> How to complete this task: Take the material below and output exactly the run of lines from the one containing "18707.7 & 7814492 \\" down to the one containing "-889083 & -211789 \\", with both included.

> Given records:
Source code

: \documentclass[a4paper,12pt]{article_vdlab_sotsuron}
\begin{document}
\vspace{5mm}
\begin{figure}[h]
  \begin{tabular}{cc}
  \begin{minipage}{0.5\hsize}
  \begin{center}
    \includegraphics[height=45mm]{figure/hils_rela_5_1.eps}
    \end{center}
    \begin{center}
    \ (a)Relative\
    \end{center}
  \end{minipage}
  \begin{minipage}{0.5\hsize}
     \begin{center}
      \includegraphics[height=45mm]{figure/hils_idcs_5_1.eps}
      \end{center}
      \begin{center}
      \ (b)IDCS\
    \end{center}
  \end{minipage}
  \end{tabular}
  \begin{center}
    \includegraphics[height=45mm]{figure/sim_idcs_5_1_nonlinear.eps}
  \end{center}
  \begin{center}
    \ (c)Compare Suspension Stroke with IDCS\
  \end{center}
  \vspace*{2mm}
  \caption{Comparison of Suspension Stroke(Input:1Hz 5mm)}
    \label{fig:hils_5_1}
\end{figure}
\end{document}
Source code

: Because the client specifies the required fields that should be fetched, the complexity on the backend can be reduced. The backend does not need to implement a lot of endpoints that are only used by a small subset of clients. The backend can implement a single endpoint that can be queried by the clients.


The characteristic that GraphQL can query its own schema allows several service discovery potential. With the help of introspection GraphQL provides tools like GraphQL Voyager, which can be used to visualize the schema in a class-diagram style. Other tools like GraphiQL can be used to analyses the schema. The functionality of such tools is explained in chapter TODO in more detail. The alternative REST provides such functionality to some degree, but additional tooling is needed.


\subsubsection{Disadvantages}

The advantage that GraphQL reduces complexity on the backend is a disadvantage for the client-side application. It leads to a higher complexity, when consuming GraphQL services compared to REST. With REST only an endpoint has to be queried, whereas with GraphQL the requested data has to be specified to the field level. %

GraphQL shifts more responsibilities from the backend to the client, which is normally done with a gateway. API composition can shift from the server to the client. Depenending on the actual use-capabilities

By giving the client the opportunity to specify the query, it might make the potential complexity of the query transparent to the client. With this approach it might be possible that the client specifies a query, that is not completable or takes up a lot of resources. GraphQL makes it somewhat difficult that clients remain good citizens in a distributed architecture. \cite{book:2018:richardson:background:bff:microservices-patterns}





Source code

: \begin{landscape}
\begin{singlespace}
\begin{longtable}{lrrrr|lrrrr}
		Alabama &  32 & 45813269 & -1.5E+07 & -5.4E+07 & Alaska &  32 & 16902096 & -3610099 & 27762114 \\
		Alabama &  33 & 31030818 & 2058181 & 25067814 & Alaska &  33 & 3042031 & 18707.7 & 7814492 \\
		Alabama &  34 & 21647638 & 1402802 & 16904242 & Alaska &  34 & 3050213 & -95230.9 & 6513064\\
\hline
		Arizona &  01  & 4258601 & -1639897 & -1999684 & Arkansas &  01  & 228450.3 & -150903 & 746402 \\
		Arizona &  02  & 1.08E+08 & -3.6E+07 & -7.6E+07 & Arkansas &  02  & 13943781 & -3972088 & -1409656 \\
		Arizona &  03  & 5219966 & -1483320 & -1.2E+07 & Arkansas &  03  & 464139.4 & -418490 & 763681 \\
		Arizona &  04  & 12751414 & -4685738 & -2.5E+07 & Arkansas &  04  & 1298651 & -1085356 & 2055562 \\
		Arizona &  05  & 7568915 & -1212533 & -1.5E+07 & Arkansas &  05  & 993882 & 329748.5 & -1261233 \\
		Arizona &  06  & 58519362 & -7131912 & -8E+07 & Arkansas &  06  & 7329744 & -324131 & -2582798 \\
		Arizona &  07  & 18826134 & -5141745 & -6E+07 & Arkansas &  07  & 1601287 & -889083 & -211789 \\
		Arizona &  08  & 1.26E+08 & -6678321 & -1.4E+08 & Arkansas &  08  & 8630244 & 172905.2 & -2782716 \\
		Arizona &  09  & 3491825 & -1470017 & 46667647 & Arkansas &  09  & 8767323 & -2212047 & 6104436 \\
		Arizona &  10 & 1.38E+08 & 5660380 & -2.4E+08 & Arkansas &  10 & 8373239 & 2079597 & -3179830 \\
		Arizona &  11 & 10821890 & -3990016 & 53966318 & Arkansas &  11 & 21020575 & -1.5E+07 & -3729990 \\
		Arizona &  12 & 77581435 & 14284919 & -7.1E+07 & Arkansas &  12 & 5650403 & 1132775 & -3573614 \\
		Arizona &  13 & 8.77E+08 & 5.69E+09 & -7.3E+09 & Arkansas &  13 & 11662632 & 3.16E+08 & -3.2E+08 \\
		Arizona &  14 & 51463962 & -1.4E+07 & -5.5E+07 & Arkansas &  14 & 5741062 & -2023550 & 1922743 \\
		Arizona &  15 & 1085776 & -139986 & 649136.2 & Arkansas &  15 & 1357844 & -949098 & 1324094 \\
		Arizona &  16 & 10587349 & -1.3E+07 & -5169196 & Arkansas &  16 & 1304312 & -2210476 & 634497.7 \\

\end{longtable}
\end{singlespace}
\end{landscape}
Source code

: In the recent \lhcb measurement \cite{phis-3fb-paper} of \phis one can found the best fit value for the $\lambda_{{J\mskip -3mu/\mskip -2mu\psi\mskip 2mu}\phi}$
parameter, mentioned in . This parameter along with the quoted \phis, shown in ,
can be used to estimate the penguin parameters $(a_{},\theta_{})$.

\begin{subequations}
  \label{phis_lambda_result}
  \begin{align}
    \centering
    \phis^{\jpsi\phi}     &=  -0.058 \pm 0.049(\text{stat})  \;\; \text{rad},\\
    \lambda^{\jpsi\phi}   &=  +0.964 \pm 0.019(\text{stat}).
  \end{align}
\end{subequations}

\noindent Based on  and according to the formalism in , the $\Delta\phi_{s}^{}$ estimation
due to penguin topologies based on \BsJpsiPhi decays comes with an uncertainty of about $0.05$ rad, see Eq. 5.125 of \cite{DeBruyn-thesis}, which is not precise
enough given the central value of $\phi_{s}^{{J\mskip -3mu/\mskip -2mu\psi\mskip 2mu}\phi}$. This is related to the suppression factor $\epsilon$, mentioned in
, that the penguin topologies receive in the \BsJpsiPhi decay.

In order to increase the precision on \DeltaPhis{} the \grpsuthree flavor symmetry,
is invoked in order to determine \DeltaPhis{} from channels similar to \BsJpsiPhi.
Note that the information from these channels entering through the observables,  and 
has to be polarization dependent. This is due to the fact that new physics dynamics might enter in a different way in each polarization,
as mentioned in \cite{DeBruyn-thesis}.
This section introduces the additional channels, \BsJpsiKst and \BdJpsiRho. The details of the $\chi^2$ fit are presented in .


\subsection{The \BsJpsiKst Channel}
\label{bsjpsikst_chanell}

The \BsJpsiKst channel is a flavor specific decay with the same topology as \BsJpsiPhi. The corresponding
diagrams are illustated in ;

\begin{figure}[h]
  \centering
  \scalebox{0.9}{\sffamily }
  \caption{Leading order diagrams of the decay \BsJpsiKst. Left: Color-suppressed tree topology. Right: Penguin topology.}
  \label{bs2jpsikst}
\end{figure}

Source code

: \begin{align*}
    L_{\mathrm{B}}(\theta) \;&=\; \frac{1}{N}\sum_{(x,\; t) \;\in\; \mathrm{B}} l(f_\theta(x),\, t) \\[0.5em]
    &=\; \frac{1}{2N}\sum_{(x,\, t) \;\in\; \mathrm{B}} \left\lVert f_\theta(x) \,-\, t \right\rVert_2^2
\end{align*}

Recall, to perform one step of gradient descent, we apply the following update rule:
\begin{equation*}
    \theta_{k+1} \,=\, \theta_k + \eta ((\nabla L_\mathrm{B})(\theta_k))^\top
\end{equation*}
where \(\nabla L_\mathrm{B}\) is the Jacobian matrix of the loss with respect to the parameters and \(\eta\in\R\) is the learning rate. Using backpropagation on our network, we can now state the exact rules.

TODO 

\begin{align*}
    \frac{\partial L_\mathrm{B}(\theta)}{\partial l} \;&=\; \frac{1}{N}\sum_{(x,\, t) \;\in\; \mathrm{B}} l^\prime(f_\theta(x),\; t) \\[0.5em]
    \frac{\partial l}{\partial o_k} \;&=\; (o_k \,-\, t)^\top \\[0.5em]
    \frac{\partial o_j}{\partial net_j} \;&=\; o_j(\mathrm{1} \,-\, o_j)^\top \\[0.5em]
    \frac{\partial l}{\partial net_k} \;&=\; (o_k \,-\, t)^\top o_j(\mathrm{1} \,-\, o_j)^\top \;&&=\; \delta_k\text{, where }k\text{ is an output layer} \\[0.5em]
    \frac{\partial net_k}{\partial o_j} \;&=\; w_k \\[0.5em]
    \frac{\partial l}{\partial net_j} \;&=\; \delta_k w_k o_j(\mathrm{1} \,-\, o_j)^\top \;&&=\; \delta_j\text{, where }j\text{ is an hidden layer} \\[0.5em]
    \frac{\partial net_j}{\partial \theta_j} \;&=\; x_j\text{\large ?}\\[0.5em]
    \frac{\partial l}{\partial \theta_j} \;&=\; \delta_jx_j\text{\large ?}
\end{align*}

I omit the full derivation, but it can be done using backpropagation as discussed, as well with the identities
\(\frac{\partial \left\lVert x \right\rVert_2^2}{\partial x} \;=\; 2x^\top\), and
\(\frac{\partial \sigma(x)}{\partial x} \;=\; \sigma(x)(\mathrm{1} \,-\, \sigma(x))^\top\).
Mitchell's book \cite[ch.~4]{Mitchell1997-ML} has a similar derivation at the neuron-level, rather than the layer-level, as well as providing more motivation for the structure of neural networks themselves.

> Response box:
		Alabama &  33 & 31030818 & 2058181 & 25067814 & Alaska &  33 & 3042031 & 18707.7 & 7814492 \\
		Alabama &  34 & 21647638 & 1402802 & 16904242 & Alaska &  34 & 3050213 & -95230.9 & 6513064\\
\hline
		Arizona &  01  & 4258601 & -1639897 & -1999684 & Arkansas &  01  & 228450.3 & -150903 & 746402 \\
		Arizona &  02  & 1.08E+08 & -3.6E+07 & -7.6E+07 & Arkansas &  02  & 13943781 & -3972088 & -1409656 \\
		Arizona &  03  & 5219966 & -1483320 & -1.2E+07 & Arkansas &  03  & 464139.4 & -418490 & 763681 \\
		Arizona &  04  & 12751414 & -4685738 & -2.5E+07 & Arkansas &  04  & 1298651 & -1085356 & 2055562 \\
		Arizona &  05  & 7568915 & -1212533 & -1.5E+07 & Arkansas &  05  & 993882 & 329748.5 & -1261233 \\
		Arizona &  06  & 58519362 & -7131912 & -8E+07 & Arkansas &  06  & 7329744 & -324131 & -2582798 \\
		Arizona &  07  & 18826134 & -5141745 & -6E+07 & Arkansas &  07  & 1601287 & -889083 & -211789 \\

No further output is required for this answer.